• [EXERCISE DESCRIPTION] All entries below must be given again exactly as they stand.
Segment Open
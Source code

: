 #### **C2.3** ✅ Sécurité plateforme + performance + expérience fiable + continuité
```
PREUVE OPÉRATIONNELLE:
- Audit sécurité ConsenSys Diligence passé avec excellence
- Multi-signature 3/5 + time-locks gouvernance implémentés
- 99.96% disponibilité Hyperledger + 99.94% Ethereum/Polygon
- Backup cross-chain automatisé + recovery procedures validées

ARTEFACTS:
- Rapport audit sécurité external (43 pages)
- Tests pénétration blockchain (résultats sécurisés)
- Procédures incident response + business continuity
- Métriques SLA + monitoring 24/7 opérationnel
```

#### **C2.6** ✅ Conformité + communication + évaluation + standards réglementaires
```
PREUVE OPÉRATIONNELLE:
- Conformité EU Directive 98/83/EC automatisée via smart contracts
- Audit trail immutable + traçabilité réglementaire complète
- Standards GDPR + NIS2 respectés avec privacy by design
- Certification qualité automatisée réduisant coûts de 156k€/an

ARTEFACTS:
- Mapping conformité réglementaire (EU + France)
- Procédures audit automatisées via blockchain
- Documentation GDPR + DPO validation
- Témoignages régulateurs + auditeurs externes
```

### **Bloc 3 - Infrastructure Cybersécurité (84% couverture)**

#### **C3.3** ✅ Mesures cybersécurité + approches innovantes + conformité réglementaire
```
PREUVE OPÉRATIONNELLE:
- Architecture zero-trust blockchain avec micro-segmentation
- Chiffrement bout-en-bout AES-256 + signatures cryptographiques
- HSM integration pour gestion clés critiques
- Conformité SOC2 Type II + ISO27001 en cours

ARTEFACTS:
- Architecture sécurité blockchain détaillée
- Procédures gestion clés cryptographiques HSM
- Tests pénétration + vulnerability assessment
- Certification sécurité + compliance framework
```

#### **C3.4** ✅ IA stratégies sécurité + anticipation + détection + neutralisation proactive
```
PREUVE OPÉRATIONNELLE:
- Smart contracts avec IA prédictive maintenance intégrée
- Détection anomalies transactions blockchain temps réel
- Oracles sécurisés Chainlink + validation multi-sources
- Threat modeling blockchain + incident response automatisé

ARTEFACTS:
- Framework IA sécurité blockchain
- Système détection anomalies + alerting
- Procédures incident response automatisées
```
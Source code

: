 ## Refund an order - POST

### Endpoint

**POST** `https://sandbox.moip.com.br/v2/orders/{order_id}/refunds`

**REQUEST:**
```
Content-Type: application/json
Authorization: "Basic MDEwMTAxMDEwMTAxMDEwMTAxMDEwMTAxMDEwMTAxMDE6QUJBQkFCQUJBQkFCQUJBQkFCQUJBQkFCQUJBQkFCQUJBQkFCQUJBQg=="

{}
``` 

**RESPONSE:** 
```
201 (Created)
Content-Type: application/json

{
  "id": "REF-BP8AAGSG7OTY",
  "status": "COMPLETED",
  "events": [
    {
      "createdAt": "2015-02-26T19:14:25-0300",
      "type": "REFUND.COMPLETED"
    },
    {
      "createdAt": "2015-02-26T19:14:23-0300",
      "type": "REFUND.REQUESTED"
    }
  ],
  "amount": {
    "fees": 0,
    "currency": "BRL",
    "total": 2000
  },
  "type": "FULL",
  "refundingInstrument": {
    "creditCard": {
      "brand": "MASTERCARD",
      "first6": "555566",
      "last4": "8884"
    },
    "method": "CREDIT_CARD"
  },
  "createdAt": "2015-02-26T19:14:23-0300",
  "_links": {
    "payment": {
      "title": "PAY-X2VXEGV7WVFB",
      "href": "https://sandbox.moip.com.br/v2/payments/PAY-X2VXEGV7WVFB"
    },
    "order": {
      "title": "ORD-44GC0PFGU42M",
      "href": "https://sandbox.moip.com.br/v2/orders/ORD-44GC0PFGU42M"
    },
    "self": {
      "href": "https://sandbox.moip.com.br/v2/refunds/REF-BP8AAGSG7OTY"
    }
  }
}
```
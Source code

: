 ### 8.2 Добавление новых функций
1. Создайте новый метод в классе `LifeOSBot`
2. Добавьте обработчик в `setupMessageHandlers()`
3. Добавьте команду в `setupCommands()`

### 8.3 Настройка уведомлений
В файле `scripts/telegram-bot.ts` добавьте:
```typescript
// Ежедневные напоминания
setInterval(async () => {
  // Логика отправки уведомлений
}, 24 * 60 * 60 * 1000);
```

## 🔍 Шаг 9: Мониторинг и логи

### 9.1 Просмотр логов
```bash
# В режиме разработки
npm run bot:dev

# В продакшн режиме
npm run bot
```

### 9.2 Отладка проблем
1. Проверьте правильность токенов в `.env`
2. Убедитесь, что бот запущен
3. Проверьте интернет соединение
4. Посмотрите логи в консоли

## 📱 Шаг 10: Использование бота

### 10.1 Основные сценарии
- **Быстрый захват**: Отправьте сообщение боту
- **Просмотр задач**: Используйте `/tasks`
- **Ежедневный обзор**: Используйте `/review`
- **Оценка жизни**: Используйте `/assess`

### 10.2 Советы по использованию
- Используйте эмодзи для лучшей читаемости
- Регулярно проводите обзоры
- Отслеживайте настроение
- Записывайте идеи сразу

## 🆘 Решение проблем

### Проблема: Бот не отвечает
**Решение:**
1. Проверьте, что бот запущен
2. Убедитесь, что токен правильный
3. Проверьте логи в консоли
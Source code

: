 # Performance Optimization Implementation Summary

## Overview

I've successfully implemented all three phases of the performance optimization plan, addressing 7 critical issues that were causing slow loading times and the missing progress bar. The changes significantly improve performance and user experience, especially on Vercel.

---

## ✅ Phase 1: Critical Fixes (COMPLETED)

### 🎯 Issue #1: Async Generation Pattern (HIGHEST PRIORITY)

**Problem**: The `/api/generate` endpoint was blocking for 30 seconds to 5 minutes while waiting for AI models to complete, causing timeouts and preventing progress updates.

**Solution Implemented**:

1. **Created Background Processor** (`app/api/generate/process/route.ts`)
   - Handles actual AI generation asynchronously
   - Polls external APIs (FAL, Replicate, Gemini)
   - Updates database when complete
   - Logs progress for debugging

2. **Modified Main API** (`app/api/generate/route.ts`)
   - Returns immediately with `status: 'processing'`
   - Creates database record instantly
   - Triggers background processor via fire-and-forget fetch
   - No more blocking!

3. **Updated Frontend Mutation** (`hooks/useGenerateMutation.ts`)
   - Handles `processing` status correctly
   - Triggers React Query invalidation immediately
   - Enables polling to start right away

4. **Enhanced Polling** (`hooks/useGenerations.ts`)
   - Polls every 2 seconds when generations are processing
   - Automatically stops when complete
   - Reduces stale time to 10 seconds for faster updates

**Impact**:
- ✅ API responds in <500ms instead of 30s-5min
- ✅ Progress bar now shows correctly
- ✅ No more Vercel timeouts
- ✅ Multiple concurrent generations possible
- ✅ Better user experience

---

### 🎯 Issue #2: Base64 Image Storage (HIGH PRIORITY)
Segment Closed
• [SOLUTION FOR THIS PROBLEM]
Source code

: #### **C2.3** ✅ Sécurité plateforme + performance + expérience fiable + continuité
```
PREUVE OPÉRATIONNELLE:
- Audit sécurité ConsenSys Diligence passé avec excellence
- Multi-signature 3/5 + time-locks gouvernance implémentés
- 99.96% disponibilité Hyperledger + 99.94% Ethereum/Polygon
- Backup cross-chain automatisé + recovery procedures validées

ARTEFACTS:
- Rapport audit sécurité external (43 pages)
- Tests pénétration blockchain (résultats sécurisés)
- Procédures incident response + business continuity
- Métriques SLA + monitoring 24/7 opérationnel
```

#### **C2.6** ✅ Conformité + communication + évaluation + standards réglementaires
```
PREUVE OPÉRATIONNELLE:
- Conformité EU Directive 98/83/EC automatisée via smart contracts
- Audit trail immutable + traçabilité réglementaire complète
- Standards GDPR + NIS2 respectés avec privacy by design
- Certification qualité automatisée réduisant coûts de 156k€/an

ARTEFACTS:
- Mapping conformité réglementaire (EU + France)
- Procédures audit automatisées via blockchain
- Documentation GDPR + DPO validation
- Témoignages régulateurs + auditeurs externes
```

### **Bloc 3 - Infrastructure Cybersécurité (84% couverture)**

#### **C3.3** ✅ Mesures cybersécurité + approches innovantes + conformité réglementaire
```
PREUVE OPÉRATIONNELLE:
- Architecture zero-trust blockchain avec micro-segmentation
- Chiffrement bout-en-bout AES-256 + signatures cryptographiques
- HSM integration pour gestion clés critiques
- Conformité SOC2 Type II + ISO27001 en cours

ARTEFACTS:
- Architecture sécurité blockchain détaillée
- Procédures gestion clés cryptographiques HSM
- Tests pénétration + vulnerability assessment
- Certification sécurité + compliance framework
```

#### **C3.4** ✅ IA stratégies sécurité + anticipation + détection + neutralisation proactive
```
PREUVE OPÉRATIONNELLE:
- Smart contracts avec IA prédictive maintenance intégrée
- Détection anomalies transactions blockchain temps réel
- Oracles sécurisés Chainlink + validation multi-sources
- Threat modeling blockchain + incident response automatisé

ARTEFACTS:
- Framework IA sécurité blockchain
- Système détection anomalies + alerting
- Procédures incident response automatisées
```
Source code

: ## Refund an order - POST

### Endpoint

**POST** `https://sandbox.moip.com.br/v2/orders/{order_id}/refunds`

**REQUEST:**
```
Content-Type: application/json
Authorization: "Basic MDEwMTAxMDEwMTAxMDEwMTAxMDEwMTAxMDEwMTAxMDE6QUJBQkFCQUJBQkFCQUJBQkFCQUJBQkFCQUJBQkFCQUJBQkFCQUJBQg=="

{}
``` 

**RESPONSE:** 
```
201 (Created)
Content-Type: application/json

{
  "id": "REF-BP8AAGSG7OTY",
  "status": "COMPLETED",
  "events": [
    {
      "createdAt": "2015-02-26T19:14:25-0300",
      "type": "REFUND.COMPLETED"
    },
    {
      "createdAt": "2015-02-26T19:14:23-0300",
      "type": "REFUND.REQUESTED"
    }
  ],
  "amount": {
    "fees": 0,
    "currency": "BRL",
    "total": 2000
  },
  "type": "FULL",
  "refundingInstrument": {
    "creditCard": {
      "brand": "MASTERCARD",
      "first6": "555566",
      "last4": "8884"
    },
    "method": "CREDIT_CARD"
  },
  "createdAt": "2015-02-26T19:14:23-0300",
  "_links": {
    "payment": {
      "title": "PAY-X2VXEGV7WVFB",
      "href": "https://sandbox.moip.com.br/v2/payments/PAY-X2VXEGV7WVFB"
    },
    "order": {
      "title": "ORD-44GC0PFGU42M",
      "href": "https://sandbox.moip.com.br/v2/orders/ORD-44GC0PFGU42M"
    },
    "self": {
      "href": "https://sandbox.moip.com.br/v2/refunds/REF-BP8AAGSG7OTY"
    }
  }
}
```
Source code

: ### 8.2 Добавление новых функций
1. Создайте новый метод в классе `LifeOSBot`
2. Добавьте обработчик в `setupMessageHandlers()`
3. Добавьте команду в `setupCommands()`

### 8.3 Настройка уведомлений
В файле `scripts/telegram-bot.ts` добавьте:
```typescript
// Ежедневные напоминания
setInterval(async () => {
  // Логика отправки уведомлений
}, 24 * 60 * 60 * 1000);
```

## 🔍 Шаг 9: Мониторинг и логи

### 9.1 Просмотр логов
```bash
# В режиме разработки
npm run bot:dev

# В продакшн режиме
npm run bot
```

### 9.2 Отладка проблем
1. Проверьте правильность токенов в `.env`
2. Убедитесь, что бот запущен
3. Проверьте интернет соединение
4. Посмотрите логи в консоли

## 📱 Шаг 10: Использование бота

### 10.1 Основные сценарии
- **Быстрый захват**: Отправьте сообщение боту
- **Просмотр задач**: Используйте `/tasks`
- **Ежедневный обзор**: Используйте `/review`
- **Оценка жизни**: Используйте `/assess`

### 10.2 Советы по использованию
- Используйте эмодзи для лучшей читаемости
- Регулярно проводите обзоры
- Отслеживайте настроение
- Записывайте идеи сразу

## 🆘 Решение проблем

### Проблема: Бот не отвечает
**Решение:**
1. Проверьте, что бот запущен
2. Убедитесь, что токен правильный
3. Проверьте логи в консоли
Source code

: # Performance Optimization Implementation Summary

## Overview

I've successfully implemented all three phases of the performance optimization plan, addressing 7 critical issues that were causing slow loading times and the missing progress bar. The changes significantly improve performance and user experience, especially on Vercel.

---

## ✅ Phase 1: Critical Fixes (COMPLETED)

### 🎯 Issue #1: Async Generation Pattern (HIGHEST PRIORITY)

**Problem**: The `/api/generate` endpoint was blocking for 30 seconds to 5 minutes while waiting for AI models to complete, causing timeouts and preventing progress updates.

**Solution Implemented**:

1. **Created Background Processor** (`app/api/generate/process/route.ts`)
   - Handles actual AI generation asynchronously
   - Polls external APIs (FAL, Replicate, Gemini)
   - Updates database when complete
   - Logs progress for debugging

2. **Modified Main API** (`app/api/generate/route.ts`)
   - Returns immediately with `status: 'processing'`
   - Creates database record instantly
   - Triggers background processor via fire-and-forget fetch
   - No more blocking!

3. **Updated Frontend Mutation** (`hooks/useGenerateMutation.ts`)
   - Handles `processing` status correctly
   - Triggers React Query invalidation immediately
   - Enables polling to start right away

4. **Enhanced Polling** (`hooks/useGenerations.ts`)
   - Polls every 2 seconds when generations are processing
   - Automatically stops when complete
   - Reduces stale time to 10 seconds for faster updates

**Impact**:
- ✅ API responds in <500ms instead of 30s-5min
- ✅ Progress bar now shows correctly
- ✅ No more Vercel timeouts
- ✅ Multiple concurrent generations possible
- ✅ Better user experience

---

### 🎯 Issue #2: Base64 Image Storage (HIGH PRIORITY)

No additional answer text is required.